In one of the dreams I am back where the funeral service was held. The three coffins are on their triple bier, but the church is empty except for me. In the dream I am on crutches again, standing at the foot of the central aisle, back by the door. I don’t want to go down there, but my crutches are pulling me along, moving by themselves. I touch the middle coffin. It springs open at my touch, and lying inside in the satin interior is not Arnie but Roland D. LeBay, a putreseent corpse in an Army uniform. As the bloated smell of gassy decay rushes out at me, the corpse opens its eyes; its rotting hands, black and slimy with some fungoid growth, grope upward and find my shirt before I can back away, and it pulls itself up until its glaring, reeking face is only inches from mine. And it begins to croak over and over again, Can’t beat the smell, can you? Nothing smells this good… except for pussy… except for pussy… except for pussy. I try to scream but I can’t scream, because LeBay’s hands have settled in a noxious, tightening ring around my throat.

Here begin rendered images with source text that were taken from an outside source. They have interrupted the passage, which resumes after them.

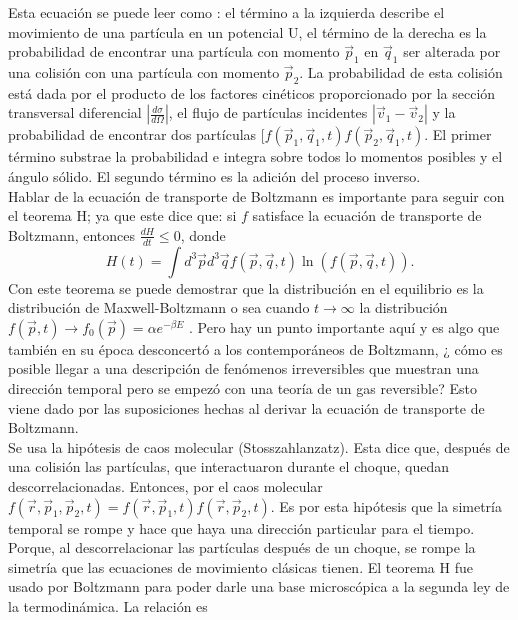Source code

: Esta ecuación se puede leer como \cite{KardarStat}: el término a la izquierda describe el movimiento de una partícula en un potencial U, el término de la derecha es la probabilidad de encontrar una partícula con momento $\vec{p}_{1}$ en $\vec{q}_{1}$ ser alterada por una colisión con una partícula con momento $\vec{p}_{2}$.  La probabilidad de esta colisión está dada por el producto de los factores cinéticos proporcionado por la sección transversal diferencial $ |\frac{d \sigma}{d \Omega}|$, el flujo de partículas incidentes $|\vec{v}_{1}-\vec{v}_{2}|$ y la probabilidad de encontrar dos partículas $[f(\vec{p}_{1},\vec{q}_{1},t)f(\vec{p}_{2},\vec{q}_{1},t)$. El primer término substrae la probabilidad e integra sobre todos lo momentos posibles y el ángulo sólido. El segundo término es la adición del proceso inverso. 
\\
Hablar de la ecuación de transporte de Boltzmann es importante para seguir con el teorema H; ya que este dice que: si $f$ satisface la ecuación de transporte de Boltzmann, entonces $\frac{dH}{dt} \leq 0$, donde 
\begin{equation}
H(t)= \int d^{3} \vec{p} d^{3} \vec{q}  f(\vec{p},\vec{q},t) \ln (f(\vec{p},\vec{q},t)).
\end{equation}
Con este teorema se puede demostrar que la distribución en el equilibrio es la distribución de Maxwell-Boltzmann o sea cuando $t \to \infty$ la distribución  $f(\vec{p},t) \to f_{0}(\vec{p})=  \alpha e^{-\beta E}$ \cite{HuangStat}. Pero hay un punto importante aquí y es algo que también en su época desconcertó a los contemporáneos de Boltzmann, ¿ cómo es posible llegar a una descripción de fenómenos irreversibles que muestran una dirección temporal pero se empezó con una teoría de un gas reversible? Esto viene dado por las suposiciones hechas al derivar la ecuación de transporte de Boltzmann.
\\
Se usa la hipótesis de caos molecular (Stosszahlanzatz). Esta dice que, después de una colisión las partículas, que interactuaron durante el choque, quedan descorrelacionadas. Entonces, por el caos molecular $f(\vec{r},\vec{p}_{1},\vec{p}_{2},t)=f(\vec{r},\vec{p}_{1},t)f(\vec{r},\vec{p}_{2},t)$. Es por esta hipótesis que la simetría temporal se rompe y hace que haya una dirección particular para el tiempo. Porque, al descorrelacionar las partículas después de un choque, se rompe la simetría que las ecuaciones de movimiento clásicas tienen.
El teorema H fue usado por Boltzmann para poder darle una base microscópica a la segunda ley de la termodinámica. La relación es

In the other dream—and this one is somehow worse I’ve finished with a class or proctoring a study hall at Norton Junior High, where I teach. I pack my books into my briefcase, stuff in my papers, and leave the room for my next class. And there in the hall, packed in between the industrial-grey lockers lining it, is Christine—brand new and sparkling, sitting on four new whitewall tyres, a chrome Winged Victory hood ornament tilting toward me. She is empty, but her engine guns and falls off… guns and falls off… guns and falls off. In some of the dreams the voice from the radio is the voice of Richie Valens, killed long ago in a plane crash, with Buddy Holly and J. P. Richardson, The Big Bopper. Richie is screaming “La Bamba” to a Latin beat, and as Christine suddenly lunges toward me, laying rubber on the hall floor and tearing open locker doors on either side with her doorhandles, I see that there is a vanity plate on the front—a grinning white skull on a dead black field. Imprinted over the skull are the words ROCK AND ROLL WILL NEVER DIE.
Then I wake up—sometimes screaming, always clutching my leg. But the dreams are less now. Something else I read in one of my psych classes—I took a lot of them, maybe hoping to understand things that can’t be understood—is that people dream less as they grow older. I think I am going to be all right now. Last Christmas season, when I sent Leigh her annual card, I added a line to my usual note on the back. Below my signature, on impulse, I scribbled: How are you dealing with it? Then I sealed the card up and mailed it before I could change my mind. I got a postcard back a month later. It showed the new Taos Center for the Performing Arts on the front. On the back was my address and a single flat line: Dealing with what? L.